8月14日はチャンスになるかもしれない
ベテランの林や中林を上回る安定感を示せれば、城福監督も必ず大迫を再びピッチに送り出すはず。その日を信じて、今は原点に返って地道な努力を重ねるしか、苦境脱出の術はない。
幸いにして広島にはJ1のみならず、YBCルヴァンカップも天皇杯も残されている。8月は6試合の過密日程となるだけに、指揮官もどこかで大迫にチャンスを与えたいと考えていることだろう。さしあたって8月14日の天皇杯3回戦・ツエーゲン金沢戦は1つの大きなチャンスになるかもしれない。そこで再び「やれる」というところを示して、1つ1つ階段を駆け上がっていくことができれば、再び日の丸をつける可能性も広がってくる。

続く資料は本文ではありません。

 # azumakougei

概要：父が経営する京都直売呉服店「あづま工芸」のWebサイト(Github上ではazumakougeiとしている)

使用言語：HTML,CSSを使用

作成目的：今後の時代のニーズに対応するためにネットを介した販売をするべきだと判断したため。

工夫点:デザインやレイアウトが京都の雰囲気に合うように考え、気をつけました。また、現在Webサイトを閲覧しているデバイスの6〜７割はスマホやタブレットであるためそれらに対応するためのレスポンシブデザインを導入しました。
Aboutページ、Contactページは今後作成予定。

次にチリのようなハイレベルな相手と対峙できる機会が、いつ訪れるかは全く分からない。が、大迫は高い目標へと貪欲に突き進んでいくつもりだ。GKというのは回り道して成長するもの。それは4度のワールドカップを経験した川口能活や楢崎正剛、足掛け10年間欧州で戦い続けている川島もそうだった。偉大な先輩たちの領域を到達するためにも、若き守護神が歩みを止めている時間はない。